In the end, watching a series like The Missing is a marathon for the viewer, a torturous experience that rewards careful study, but only at the risk of some emotional turmoil. While a second series of The Missing has been announced, the ambiguity that runs through the entire series right down to the last scene will leave the viewer hopeful, and frustrated, in equal measure.
A punishing examination of a scenario all parents will shrink from, The Missing is another entry in a rich vein of British drama that confronts the audience not only with questions of guilt or innocence, but the way the media and the police treat those left behind.
Extras: Inside the word of The Missing. A wasted opportunity that literally takes 30 seconds to look at each episode, with comments thrown in by the writers, the director and James Nesbitt.

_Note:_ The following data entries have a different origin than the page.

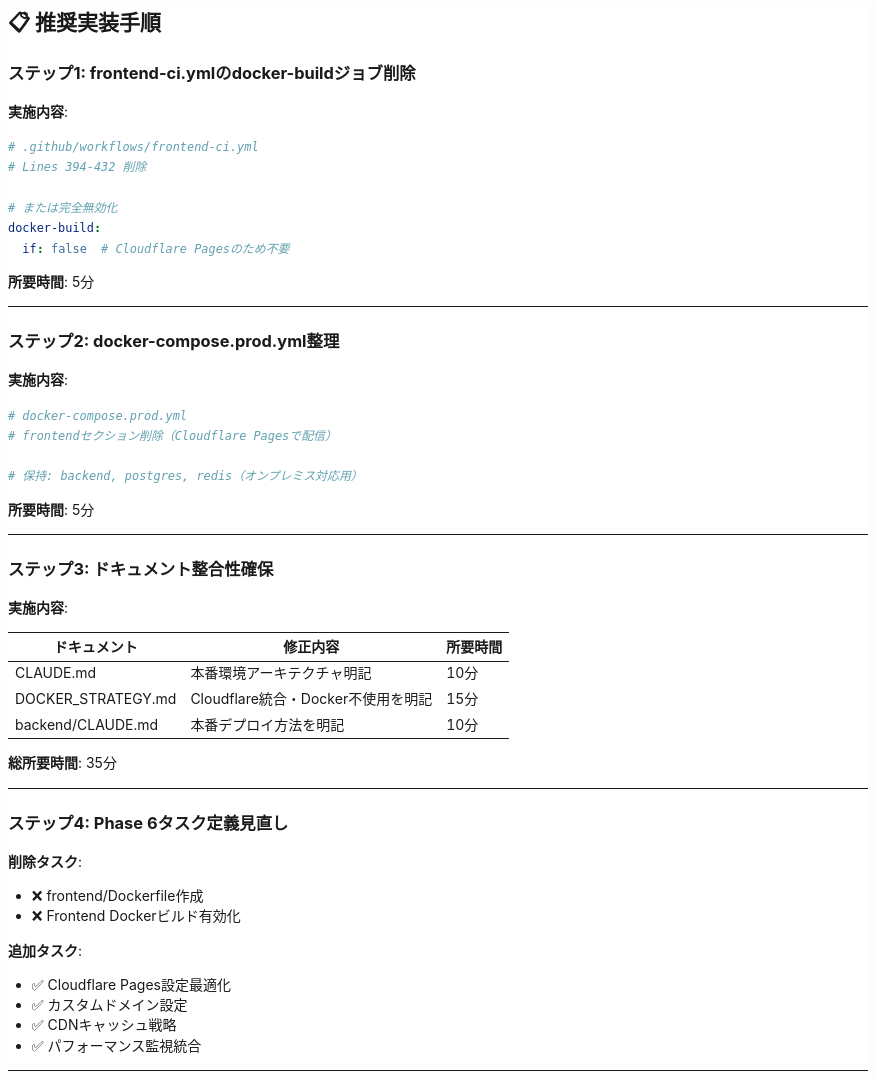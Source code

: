 ## 📋 推奨実装手順

### ステップ1: frontend-ci.ymlのdocker-buildジョブ削除

**実施内容**:
```yaml
# .github/workflows/frontend-ci.yml
# Lines 394-432 削除

# または完全無効化
docker-build:
  if: false  # Cloudflare Pagesのため不要
```

**所要時間**: 5分

---

### ステップ2: docker-compose.prod.yml整理

**実施内容**:
```yaml
# docker-compose.prod.yml
# frontendセクション削除（Cloudflare Pagesで配信）

# 保持: backend, postgres, redis（オンプレミス対応用）
```

**所要時間**: 5分

---

### ステップ3: ドキュメント整合性確保

**実施内容**:

| ドキュメント | 修正内容 | 所要時間 |
|-------------|---------|---------|
| CLAUDE.md | 本番環境アーキテクチャ明記 | 10分 |
| DOCKER_STRATEGY.md | Cloudflare統合・Docker不使用を明記 | 15分 |
| backend/CLAUDE.md | 本番デプロイ方法を明記 | 10分 |

**総所要時間**: 35分

---

### ステップ4: Phase 6タスク定義見直し

**削除タスク**:
- ❌ frontend/Dockerfile作成
- ❌ Frontend Dockerビルド有効化

**追加タスク**:
- ✅ Cloudflare Pages設定最適化
- ✅ カスタムドメイン設定
- ✅ CDNキャッシュ戦略
- ✅ パフォーマンス監視統合

---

Disappointing.
Time Changes All – the sparsest of extras, and clearly part of a longer feature that never made it to this release, this extra looks at how the visuals of the series depicted the change in characters in both sets of time periods.
Audio: 5/5 – a mixture of (subtitled, mostly) French and English, the soundtrack is as to be expected in this modern day, crisp and clear.
The tone you hear when Nesbitt’s character realises his son has gone missing, obliterating the jubilation around him at the scoring of a goal in a soccer game, is one the viewer won’t easily forget.
Visual: 5/5 – filmed in Belgium, the viewer is treated to the lushness of the countryside, alongside the jumble of a town the series is set in. The grading is suitably grey, to suit the subject matter. Note the vibrancy of the earliest flashbacks compared to the drabness of the current day footage – a definite directorial choice.